Upcoming Seminars
Tuesday, May 12, 2026 (11h30-12h30) (SGS)
- Jason Altschuler: Negative Stepsizes Make Gradient-Descent-Ascent Converge
Abstract
Solving min-max problems is a central question in optimization, games, learning, and controls. Arguably the most natural algorithm is Gradient-Descent-Ascent (GDA), however since the 1970s, conventional wisdom has argued that it fails to converge even on simple problems. This failure spurred the extensive literature on modifying GDA with extragradients, optimism, momentum, anchoring, etc. In contrast, we show that GDA converges in its original form by simply using a judicious choice of stepsizes. The key innovation is the proposal of unconventional stepsize schedules that are time-varying, asymmetric, and (most surprisingly) periodically negative. We show that all three properties are necessary for convergence, and that altogether this enables GDA to converge on the classical counterexamples (e.g., unconstrained convex-concave problems).
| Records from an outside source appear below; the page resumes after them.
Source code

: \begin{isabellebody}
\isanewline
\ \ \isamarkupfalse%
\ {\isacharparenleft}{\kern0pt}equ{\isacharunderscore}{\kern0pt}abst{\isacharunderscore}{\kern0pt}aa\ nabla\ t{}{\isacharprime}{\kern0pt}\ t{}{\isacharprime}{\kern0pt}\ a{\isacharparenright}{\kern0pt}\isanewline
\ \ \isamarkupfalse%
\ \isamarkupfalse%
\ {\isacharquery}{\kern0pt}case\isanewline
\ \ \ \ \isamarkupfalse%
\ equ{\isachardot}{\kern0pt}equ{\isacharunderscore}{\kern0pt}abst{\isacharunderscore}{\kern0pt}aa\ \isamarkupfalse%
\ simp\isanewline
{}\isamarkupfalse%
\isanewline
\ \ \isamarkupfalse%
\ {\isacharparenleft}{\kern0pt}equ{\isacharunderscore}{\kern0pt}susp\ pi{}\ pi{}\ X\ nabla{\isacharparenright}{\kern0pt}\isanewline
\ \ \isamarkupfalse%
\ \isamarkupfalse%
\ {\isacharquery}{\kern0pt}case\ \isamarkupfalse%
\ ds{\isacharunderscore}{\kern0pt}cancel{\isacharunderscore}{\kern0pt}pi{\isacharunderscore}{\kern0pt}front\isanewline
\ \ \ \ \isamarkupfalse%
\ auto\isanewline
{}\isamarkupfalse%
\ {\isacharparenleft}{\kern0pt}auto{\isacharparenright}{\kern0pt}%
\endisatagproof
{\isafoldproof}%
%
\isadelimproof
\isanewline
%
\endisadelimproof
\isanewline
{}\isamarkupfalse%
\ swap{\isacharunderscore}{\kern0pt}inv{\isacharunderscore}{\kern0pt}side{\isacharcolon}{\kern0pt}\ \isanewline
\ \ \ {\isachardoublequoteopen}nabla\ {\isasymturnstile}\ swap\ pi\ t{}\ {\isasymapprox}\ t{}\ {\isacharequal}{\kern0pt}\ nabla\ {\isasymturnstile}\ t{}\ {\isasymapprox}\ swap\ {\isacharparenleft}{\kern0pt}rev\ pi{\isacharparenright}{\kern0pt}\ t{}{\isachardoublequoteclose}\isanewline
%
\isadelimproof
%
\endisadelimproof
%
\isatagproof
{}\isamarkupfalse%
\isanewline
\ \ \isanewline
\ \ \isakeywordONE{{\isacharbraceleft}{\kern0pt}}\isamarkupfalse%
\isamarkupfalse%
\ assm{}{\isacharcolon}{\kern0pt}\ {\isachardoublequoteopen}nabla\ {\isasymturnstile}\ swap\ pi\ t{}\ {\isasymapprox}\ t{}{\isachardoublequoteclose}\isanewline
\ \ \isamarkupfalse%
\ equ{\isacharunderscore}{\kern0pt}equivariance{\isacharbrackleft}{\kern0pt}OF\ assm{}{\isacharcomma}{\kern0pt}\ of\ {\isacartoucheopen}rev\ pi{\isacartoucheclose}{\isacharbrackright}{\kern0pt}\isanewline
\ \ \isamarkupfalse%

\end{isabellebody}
The core intuition is that although negative stepsizes make backward progress, they de-synchronize the min/max variables (overcoming the cycling issue of GDA) and lead to a slingshot phenomenon in which the forward progress in the other iterations is overwhelmingly larger. This results in fast overall convergence. Geometrically, the slingshot dynamics leverage the non-reversibility of gradient flow: positive/negative steps cancel to first order, yielding a second-order net movement in a new direction that leads to convergence and is otherwise impossible for GDA to move in. Joint work with Henry Shugart.
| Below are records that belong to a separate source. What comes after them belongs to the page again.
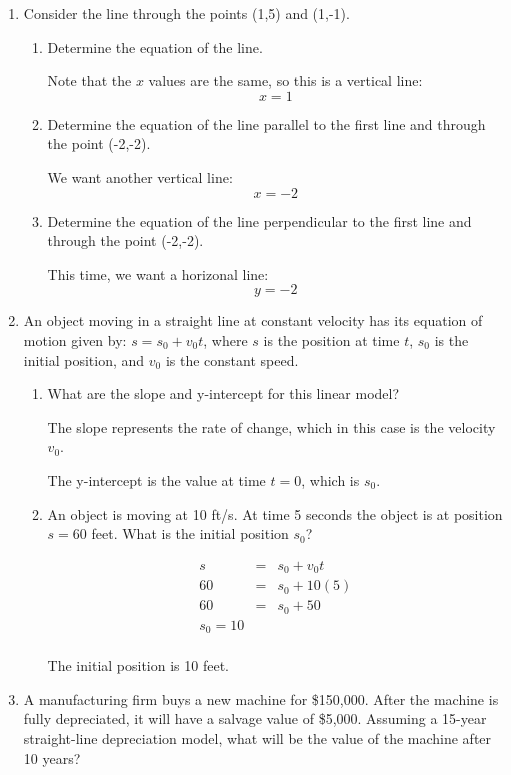 \documentclass[letterpaper,12pt,fleqn]{article}
\begin{document}
\begin{enumerate}
\item Consider the line through the points (1,5) and (1,-1).
  \begin{enumerate}
  \item Determine the equation of the line.

    Note that the $x$ values are the same, so this is a vertical line:
    \[x=1\]

  \item Determine the equation of the line parallel to the first line and
    through the point (-2,-2).

    We want another vertical line:
    \[x=-2\]
    
  \item Determine the equation of the line perpendicular to the first line
    and through the point (-2,-2).

    This time, we want a horizonal line:
    \[y=-2\]
  \end{enumerate}

\item An object moving in a straight line at constant velocity has its
  equation of motion given by: $s=s_0+v_0t$, where $s$ is the position at time
  $t$, $s_0$ is the initial position, and $v_0$ is the constant speed.
  \begin{enumerate}
  \item What are the slope and y-intercept for this linear model?

    The slope represents the rate of change, which in this case is the
    velocity $v_0$.

    The y-intercept is the value at time $t=0$, which is $s_0$.
    
  \item An object is moving at 10 ft/s. At time 5 seconds the object is
    at position $s=60$ feet. What is the initial position $s_0$?

    \begin{eqnarray*}
      s &=& s_0+v_0t \\
      60 &=& s_0+10(5) \\
      60 &=& s_0+50 \\
      s_0=10 \\
    \end{eqnarray*}

    The initial position is 10 feet.
  \end{enumerate}

\item A manufacturing firm buys a new machine for \$150,000. After the machine
  is fully depreciated, it will have a salvage value of \$5,000. Assuming a
  15-year straight-line depreciation model, what will be the value of the
  machine after 10 years?


\end{enumerate}
\end{document}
Wednesday, May 20, 2026 (11h-12h) (SGS)
- Ana Stoica: TBA
Past Seminars
Group Meeting Thursday, April 16, 2026 (10h-12h) (SGM)
- Clément Bonet: Introduction to First-order Optimization Methods in Wasserstein Space.
Abstract
As the problem of minimizing functionals on the Wasserstein space encompasses many applications in machine learning, different optimization algorithms on Rd have received their counterpart analog on the Wasserstein space. We will first focus on lifting the mirror descent algorithm. This algorithm has been introduced to better capture the geometry of the function to minimize and is provably convergent under appropriate (namely relative) smoothness and convexity conditions. Adapting these notions to the Wasserstein space, we prove guarantees of convergence of some Wasserstein-gradient-based discrete-time schemes for new pairings of objective functionals and regularizers. Then, we will focus on lifting the Convex-Concave procedure which is tailored to deal with Difference-of-Convex functionals. - Anna Korba: A Computable Measure of Suboptimality for Entropy-Regularised Variational Objectives.
Abstract
Several emerging post-Bayesian methods target a probability distribution for which an entropy-regularised variational objective is minimised. This increased flexibility introduces a computational challenge, as one loses access to an explicit unnormalised density for the target. To mitigate this difficulty, we introduce a novel measure of suboptimality called ‘gradient discrepancy’, and in particular a ‘kernel’ gradient discrepancy (KGD) that can be explicitly computed. In the standard Bayesian context, KGD coincides with the kernel Stein discrepancy (KSD), and we obtain a novel characterisation of KSD as measuring the size of a variational gradient. Outside this familiar setting, KGD enables novel sampling algorithms to be developed and compared, even when unnormalised densities cannot be obtained. To illustrate this point several novel algorithms are proposed and studied, including a natural generalisation of Stein variational gradient descent, with applications to mean-field neural networks and predictively oriented posteriors presented. On the theoretical side, our principal contribution is to establish sufficient conditions for desirable properties of KGD, such as continuity and convergence control. From https://arxiv.org/abs/2509.10393. - Pierre-Cyril Aubin-Frankowski: A gradient flow for every c(x, y) cost: EVI-inspired convexity.
Abstract
How to go beyond the square distance d^2 in optimization algorithms and flows in metric spaces? Rooted in cross-differences, the convergence theory to the continuous flow is investigated is based on a (discrete) evolution variational inequality (EVI) which enjoys similar properties to the EVI with d^2 regularizer. This provides a theoretical framework for studying splitting schemes beyond the usual implicit Euler in gradient flows. This talk is based on the works https://arxiv.org/abs/2305.04917 with Flavien Léger (INRIA Paris), and https://arxiv.org/abs/2505.00559 (Journal of Functional Analysis 2026) with Giacomo Sodini and Ulisse Stefanelli (Uni Vienna).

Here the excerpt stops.